Thanks world, it’s been really interesting.

Original article begins below…

I don’t like virtualenv and I don’t like pip. I think they are not only unnecessary, but that they are misleading and harmful. Python programmers are generally not going to agree with me. Virtualenv and pip are almost defacto standards among much of the python community. This is why I am taking the time to write this, because I know how I sound when voice this opinion. Sure, I frequently go ahead and voice it anyway because I like to wind people up, but I’m conscious that I don’t fully justify myself verbally. Instead of trying to articulate the nuances behind my view, I hope to just point people to this article instead. Maybe I’ll get some support, which so far I’ve had almost none of. Maybe, once my arguments are fully understood, they’ll be soundly refuted. I’m pretty happy either way.

Virtualenv and the illusion of isolation

Isolation and repeatable clean room development without hidden dependencies on the base system is a good thing. Virtualenv’s primary aim is to conveniently provide python-level isolation. For python packages that depend on system libraries, only the python-level part of those packages are isolated. Provided the developer is fully conscious that this is python-level-only isolation, then it is useful. If the developer lapses into believing their virtualenv provides true isolation, then the net result is negative.

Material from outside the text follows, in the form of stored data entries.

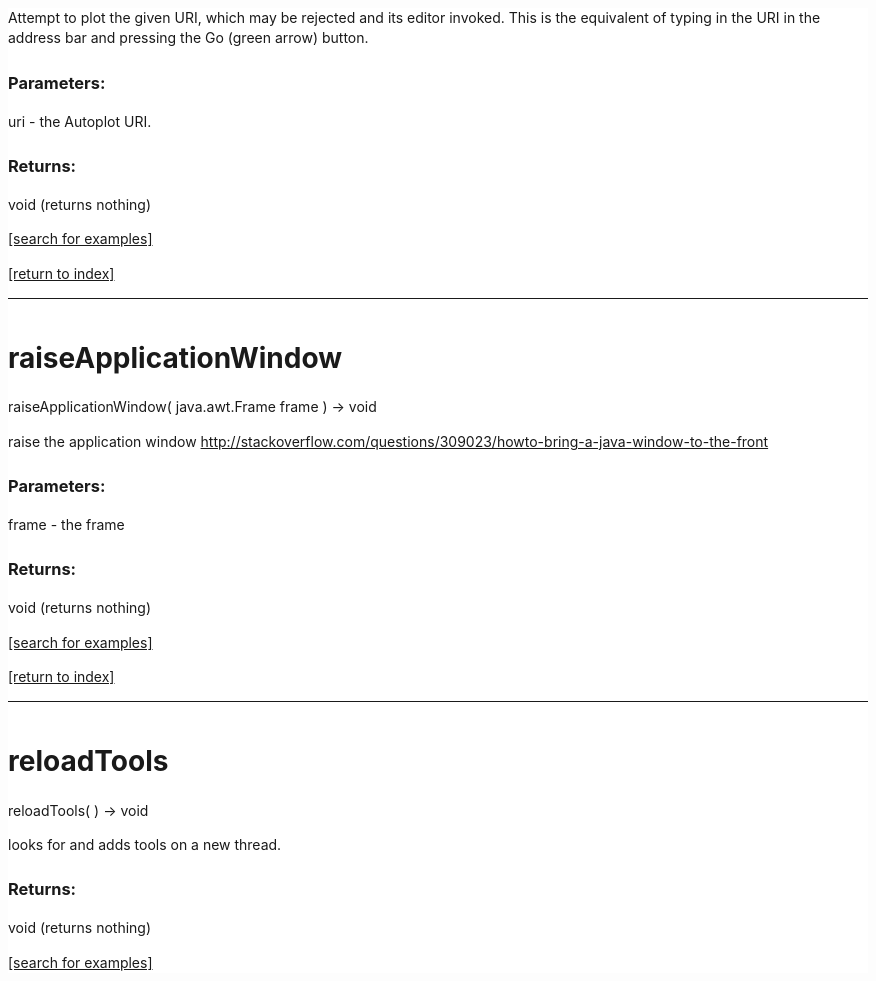 Attempt to plot the given URI, which may be rejected and its
 editor invoked.  This is the equivalent of typing in the URI in the 
 address bar and pressing the Go (green arrow) button.

### Parameters:
uri - the Autoplot URI.

### Returns:
void (returns nothing)


<a href="https://github.com/autoplot/dev/search?q=plotUri&unscoped_q=plotUri">[search for examples]</a>

<a href="https://github.com/autoplot/documentation/blob/master/javadoc/index-all.md">[return to index]</a>

***
<a name="raiseApplicationWindow"></a>
# raiseApplicationWindow
raiseApplicationWindow( java.awt.Frame frame ) &rarr; void

raise the application window
 http://stackoverflow.com/questions/309023/howto-bring-a-java-window-to-the-front

### Parameters:
frame - the frame

### Returns:
void (returns nothing)


<a href="https://github.com/autoplot/dev/search?q=raiseApplicationWindow&unscoped_q=raiseApplicationWindow">[search for examples]</a>

<a href="https://github.com/autoplot/documentation/blob/master/javadoc/index-all.md">[return to index]</a>

***
<a name="reloadTools"></a>
# reloadTools
reloadTools(  ) &rarr; void

looks for and adds tools on a new thread.

### Returns:
void (returns nothing)


<a href="https://github.com/autoplot/dev/search?q=reloadTools&unscoped_q=reloadTools">[search for examples]</a>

Full methods of isolation make virtualenv redundant

There are isolation methods that isolate the entire root filesystem. A heavy weight but comprehensive option is a virtual machine running under a hypervisor. Workflows to assist with this have been provided by software such as Vagrant for some time. At the other end of the spectrum are chroot environments and especially light weight operating system level containers such as LXC on Linux. LXC can even leverage a copy-on-write filesystem such as btrfs to the creation of an environment to be even faster use less disk space than a virtualenv.

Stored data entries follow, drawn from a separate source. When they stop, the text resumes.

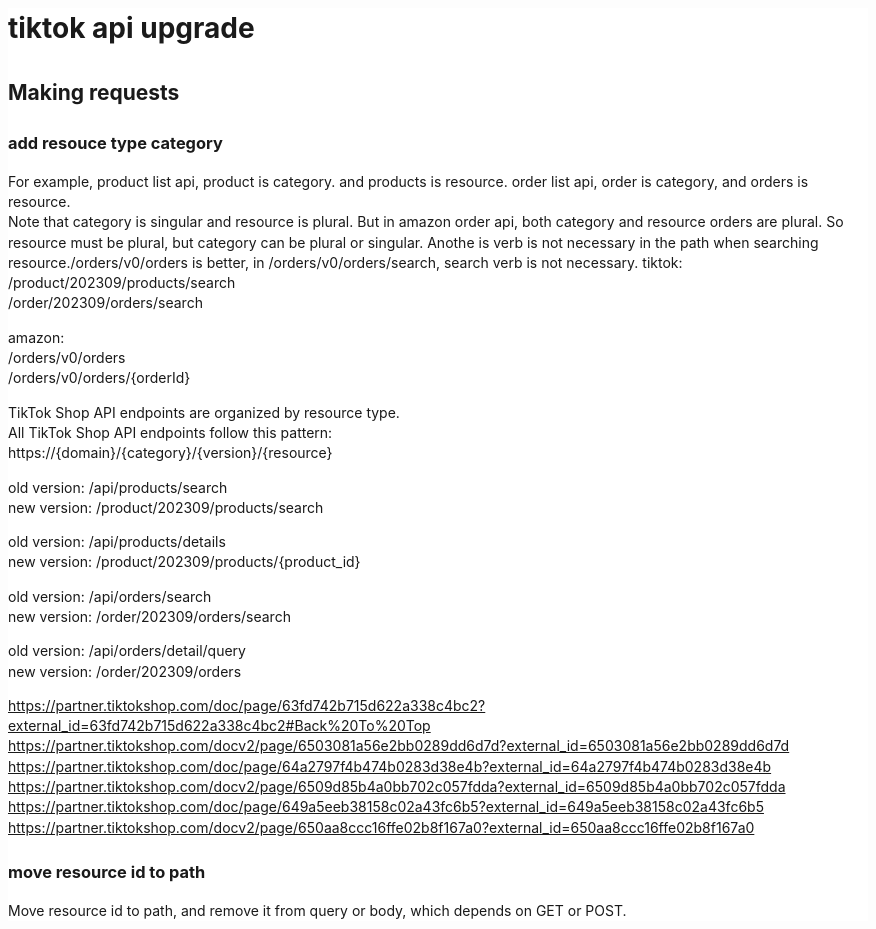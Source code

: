 # tiktok api upgrade

## Making requests

### add resouce type category

For example, product list api, product is category. and products is resource. order list api, order is category, and orders is resource.  
Note that category is singular and resource is plural. But in amazon order api, both category and resource orders are plural. So resource must be plural, but category can be plural or singular.
Anothe is verb is not necessary in the path when searching resource./orders/v0/orders is better, in /orders/v0/orders/search, search verb is not necessary.
tiktok:
/product/202309/products/search  
/order/202309/orders/search  

amazon:  
/orders/v0/orders  
/orders/v0/orders/{orderId}  

TikTok Shop API endpoints are organized by resource type.  
All TikTok Shop API endpoints follow this pattern:  
https://{domain}/{category}/{version}/{resource}  

old version: /api/products/search  
new version: /product/202309/products/search  

old version: /api/products/details  
new version: /product/202309/products/{product_id}  

old version: /api/orders/search  
new version: /order/202309/orders/search  

old version: /api/orders/detail/query  
new version: /order/202309/orders  

https://partner.tiktokshop.com/doc/page/63fd742b715d622a338c4bc2?external_id=63fd742b715d622a338c4bc2#Back%20To%20Top  
https://partner.tiktokshop.com/docv2/page/6503081a56e2bb0289dd6d7d?external_id=6503081a56e2bb0289dd6d7d  
https://partner.tiktokshop.com/doc/page/64a2797f4b474b0283d38e4b?external_id=64a2797f4b474b0283d38e4b  
https://partner.tiktokshop.com/docv2/page/6509d85b4a0bb702c057fdda?external_id=6509d85b4a0bb702c057fdda  
https://partner.tiktokshop.com/doc/page/649a5eeb38158c02a43fc6b5?external_id=649a5eeb38158c02a43fc6b5  
https://partner.tiktokshop.com/docv2/page/650aa8ccc16ffe02b8f167a0?external_id=650aa8ccc16ffe02b8f167a0  

### move resource id to path

Move resource id to path, and remove it from query or body, which depends on GET or POST.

Virtualenv for deployment is an antipattern

I can sense some readers bristle at the mention of tech such as LXC. We cannot require our target environment to be LXC-capable or for root access (which LXC still requires) to be granted simply to deploy our application! My response to this is that virtualenv is not useful for deployments at all. As stated already, virtualenv’s value lies only in conveniently allowing a user to _interactively_ create a python sandbox. Deployment should be at least semi-automatic and easy to repeat, thus scripting virtualenv to do what is convenient to do manually is actually more work than just setting up your PYTHONPATH variable properly in your entry points. It is very, very easy to install something as large as a Django application into a prefix. Easier, I would argue, then indirectly driving virtualenv and messing with python shebangs. And lets not forget that if you don’t have control over your target environment, you’re going to have to politely ask for the mysql client libraries and header files to be installed, system-wide, so you can *compile* mysql-python against them during deployment! Shipping software commercially is hard, and virtualenv doesn’t help at all.

Virtualenv is full of messy hacks

When you install a virtualenv, it’s not empty. In lib/ you’ll have a copy of the python standard library. In include/, a bunch of python headers. These appear spurious to me (but more in the next section), but it’s bin/ that bothers me the most. In bin/ you’ll have pip and easy_install. Virtualenv has munged both of their shebangs to run a copy of the python binary that sits beside them in the same directory. Any other scripts provided by packages will get their shebangs similarly munged too. You need to preserve this behaviour right down the line if you want to run things in this virtualenv from the outside, like a cron job. You will need to effectively hardcode the path of the virtualenv to run the correct python. This is at least as fiddly as manually setting up your PATH/PYTHONPATH. It’s actually way easier to do neither, but I’ll come back to that shortly…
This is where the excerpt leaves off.